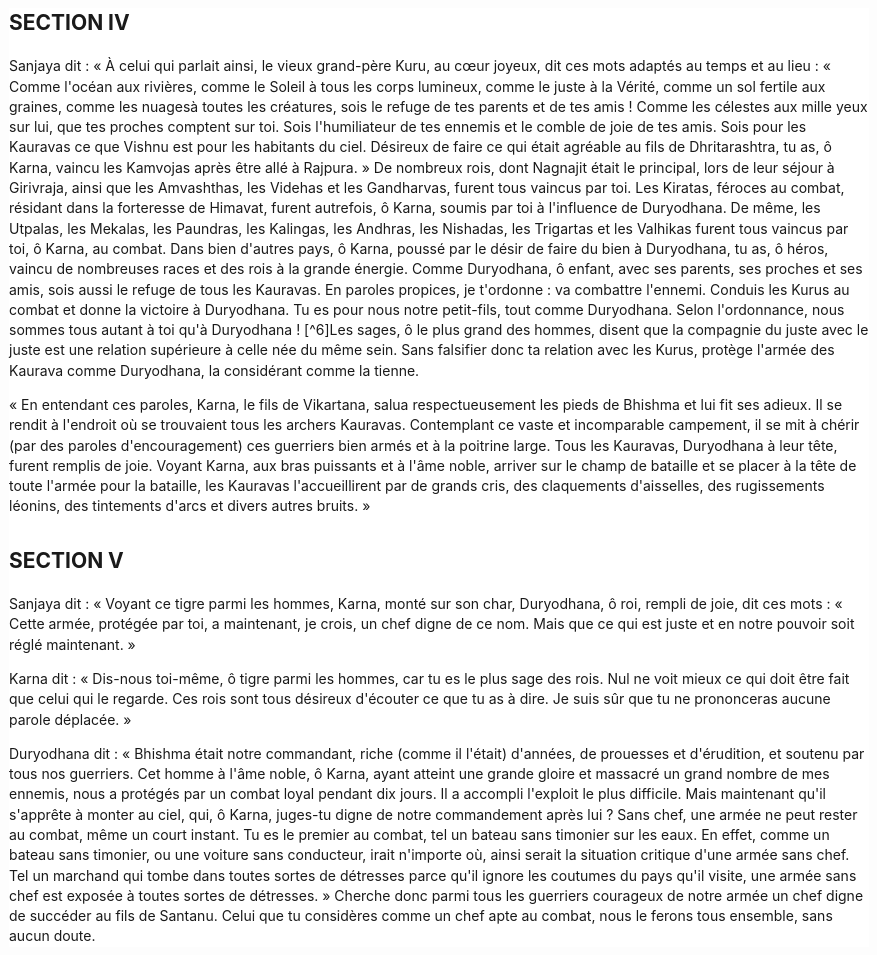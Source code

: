 
## SECTION IV

Sanjaya dit : « À celui qui parlait ainsi, le vieux grand-père Kuru, au cœur joyeux, dit ces mots adaptés au temps et au lieu : « Comme l'océan aux rivières, comme le Soleil à tous les corps lumineux, comme le juste à la Vérité, comme un sol fertile aux graines, comme les nuages ​​à toutes les créatures, sois le refuge de tes parents et de tes amis ! Comme les célestes aux mille yeux sur lui, que tes proches comptent sur toi. Sois l'humiliateur de tes ennemis et le comble de joie de tes amis. Sois pour les Kauravas ce que Vishnu est pour les habitants du ciel. Désireux de faire ce qui était agréable au fils de Dhritarashtra, tu as, ô Karna, vaincu les Kamvojas après être allé à Rajpura. » De nombreux rois, dont Nagnajit était le principal, lors de leur séjour à Girivraja, ainsi que les Amvashthas, les Videhas et les Gandharvas, furent tous vaincus par toi. Les Kiratas, féroces au combat, résidant dans la forteresse de Himavat, furent autrefois, ô Karna, soumis par toi à l'influence de Duryodhana. De même, les Utpalas, les Mekalas, les Paundras, les Kalingas, les Andhras, les Nishadas, les Trigartas et les Valhikas furent tous vaincus par toi, ô Karna, au combat. Dans bien d'autres pays, ô Karna, poussé par le désir de faire du bien à Duryodhana, tu as, ô héros, vaincu de nombreuses races et des rois à la grande énergie. Comme Duryodhana, ô enfant, avec ses parents, ses proches et ses amis, sois aussi le refuge de tous les Kauravas. En paroles propices, je t'ordonne : va combattre l'ennemi. Conduis les Kurus au combat et donne la victoire à Duryodhana. Tu es pour nous notre petit-fils, tout comme Duryodhana. Selon l'ordonnance, nous sommes tous autant à toi qu'à Duryodhana ! [^6]Les sages, ô le plus grand des hommes, disent que la compagnie du juste avec le juste est une relation supérieure à celle née du même sein. Sans falsifier donc ta relation avec les Kurus, protège l'armée des Kaurava comme Duryodhana, la considérant comme la tienne.

« En entendant ces paroles, Karna, le fils de Vikartana, salua respectueusement les pieds de Bhishma et lui fit ses adieux. Il se rendit à l'endroit où se trouvaient tous les archers Kauravas. Contemplant ce vaste et incomparable campement, il se mit à chérir (par des paroles d'encouragement) ces guerriers bien armés et à la poitrine large. Tous les Kauravas, Duryodhana à leur tête, furent remplis de joie. Voyant Karna, aux bras puissants et à l'âme noble, arriver sur le champ de bataille et se placer à la tête de toute l'armée pour la bataille, les Kauravas l'accueillirent par de grands cris, des claquements d'aisselles, des rugissements léonins, des tintements d'arcs et divers autres bruits. »

## SECTION V

Sanjaya dit : « Voyant ce tigre parmi les hommes, Karna, monté sur son char, Duryodhana, ô roi, rempli de joie, dit ces mots : « Cette armée, protégée par toi, a maintenant, je crois, un chef digne de ce nom. Mais que ce qui est juste et en notre pouvoir soit réglé maintenant. »

Karna dit : « Dis-nous toi-même, ô tigre parmi les hommes, car tu es le plus sage des rois. Nul ne voit mieux ce qui doit être fait que celui qui le regarde. Ces rois sont tous désireux d'écouter ce que tu as à dire. Je suis sûr que tu ne prononceras aucune parole déplacée. »

Duryodhana dit : « Bhishma était notre commandant, riche (comme il l'était) d'années, de prouesses et d'érudition, et soutenu par tous nos guerriers. Cet homme à l'âme noble, ô Karna, ayant atteint une grande gloire et massacré un grand nombre de mes ennemis, nous a protégés par un combat loyal pendant dix jours. Il a accompli l'exploit le plus difficile. Mais maintenant qu'il s'apprête à monter au ciel, qui, ô Karna, juges-tu digne de notre commandement après lui ? Sans chef, une armée ne peut rester au combat, même un court instant. Tu es le premier au combat, tel un bateau sans timonier sur les eaux. En effet, comme un bateau sans timonier, ou une voiture sans conducteur, irait n'importe où, ainsi serait la situation critique d'une armée sans chef. Tel un marchand qui tombe dans toutes sortes de détresses parce qu'il ignore les coutumes du pays qu'il visite, une armée sans chef est exposée à toutes sortes de détresses. » Cherche donc parmi tous les guerriers courageux de notre armée un chef digne de succéder au fils de Santanu. Celui que tu considères comme un chef apte au combat, nous le ferons tous ensemble, sans aucun doute.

* * *

> _EXERCISE OBJECTIVE_
Omit the pictures, then give all the lines above again exactly.

> _REPLY TO THE TASK_
Source code

: 
## SECTION IV

Sanjaya dit : « À celui qui parlait ainsi, le vieux grand-père Kuru, au cœur joyeux, dit ces mots adaptés au temps et au lieu : « Comme l'océan aux rivières, comme le Soleil à tous les corps lumineux, comme le juste à la Vérité, comme un sol fertile aux graines, comme les nuages ​​à toutes les créatures, sois le refuge de tes parents et de tes amis ! Comme les célestes aux mille yeux sur lui, que tes proches comptent sur toi. Sois l'humiliateur de tes ennemis et le comble de joie de tes amis. Sois pour les Kauravas ce que Vishnu est pour les habitants du ciel. Désireux de faire ce qui était agréable au fils de Dhritarashtra, tu as, ô Karna, vaincu les Kamvojas après être allé à Rajpura. » De nombreux rois, dont Nagnajit était le principal, lors de leur séjour à Girivraja, ainsi que les Amvashthas, les Videhas et les Gandharvas, furent tous vaincus par toi. Les Kiratas, féroces au combat, résidant dans la forteresse de Himavat, furent autrefois, ô Karna, soumis par toi à l'influence de Duryodhana. De même, les Utpalas, les Mekalas, les Paundras, les Kalingas, les Andhras, les Nishadas, les Trigartas et les Valhikas furent tous vaincus par toi, ô Karna, au combat. Dans bien d'autres pays, ô Karna, poussé par le désir de faire du bien à Duryodhana, tu as, ô héros, vaincu de nombreuses races et des rois à la grande énergie. Comme Duryodhana, ô enfant, avec ses parents, ses proches et ses amis, sois aussi le refuge de tous les Kauravas. En paroles propices, je t'ordonne : va combattre l'ennemi. Conduis les Kurus au combat et donne la victoire à Duryodhana. Tu es pour nous notre petit-fils, tout comme Duryodhana. Selon l'ordonnance, nous sommes tous autant à toi qu'à Duryodhana ! [^6]Les sages, ô le plus grand des hommes, disent que la compagnie du juste avec le juste est une relation supérieure à celle née du même sein. Sans falsifier donc ta relation avec les Kurus, protège l'armée des Kaurava comme Duryodhana, la considérant comme la tienne.

« En entendant ces paroles, Karna, le fils de Vikartana, salua respectueusement les pieds de Bhishma et lui fit ses adieux. Il se rendit à l'endroit où se trouvaient tous les archers Kauravas. Contemplant ce vaste et incomparable campement, il se mit à chérir (par des paroles d'encouragement) ces guerriers bien armés et à la poitrine large. Tous les Kauravas, Duryodhana à leur tête, furent remplis de joie. Voyant Karna, aux bras puissants et à l'âme noble, arriver sur le champ de bataille et se placer à la tête de toute l'armée pour la bataille, les Kauravas l'accueillirent par de grands cris, des claquements d'aisselles, des rugissements léonins, des tintements d'arcs et divers autres bruits. »

## SECTION V

Sanjaya dit : « Voyant ce tigre parmi les hommes, Karna, monté sur son char, Duryodhana, ô roi, rempli de joie, dit ces mots : « Cette armée, protégée par toi, a maintenant, je crois, un chef digne de ce nom. Mais que ce qui est juste et en notre pouvoir soit réglé maintenant. »

Karna dit : « Dis-nous toi-même, ô tigre parmi les hommes, car tu es le plus sage des rois. Nul ne voit mieux ce qui doit être fait que celui qui le regarde. Ces rois sont tous désireux d'écouter ce que tu as à dire. Je suis sûr que tu ne prononceras aucune parole déplacée. »

Duryodhana dit : « Bhishma était notre commandant, riche (comme il l'était) d'années, de prouesses et d'érudition, et soutenu par tous nos guerriers. Cet homme à l'âme noble, ô Karna, ayant atteint une grande gloire et massacré un grand nombre de mes ennemis, nous a protégés par un combat loyal pendant dix jours. Il a accompli l'exploit le plus difficile. Mais maintenant qu'il s'apprête à monter au ciel, qui, ô Karna, juges-tu digne de notre commandement après lui ? Sans chef, une armée ne peut rester au combat, même un court instant. Tu es le premier au combat, tel un bateau sans timonier sur les eaux. En effet, comme un bateau sans timonier, ou une voiture sans conducteur, irait n'importe où, ainsi serait la situation critique d'une armée sans chef. Tel un marchand qui tombe dans toutes sortes de détresses parce qu'il ignore les coutumes du pays qu'il visite, une armée sans chef est exposée à toutes sortes de détresses. » Cherche donc parmi tous les guerriers courageux de notre armée un chef digne de succéder au fils de Santanu. Celui que tu considères comme un chef apte au combat, nous le ferons tous ensemble, sans aucun doute.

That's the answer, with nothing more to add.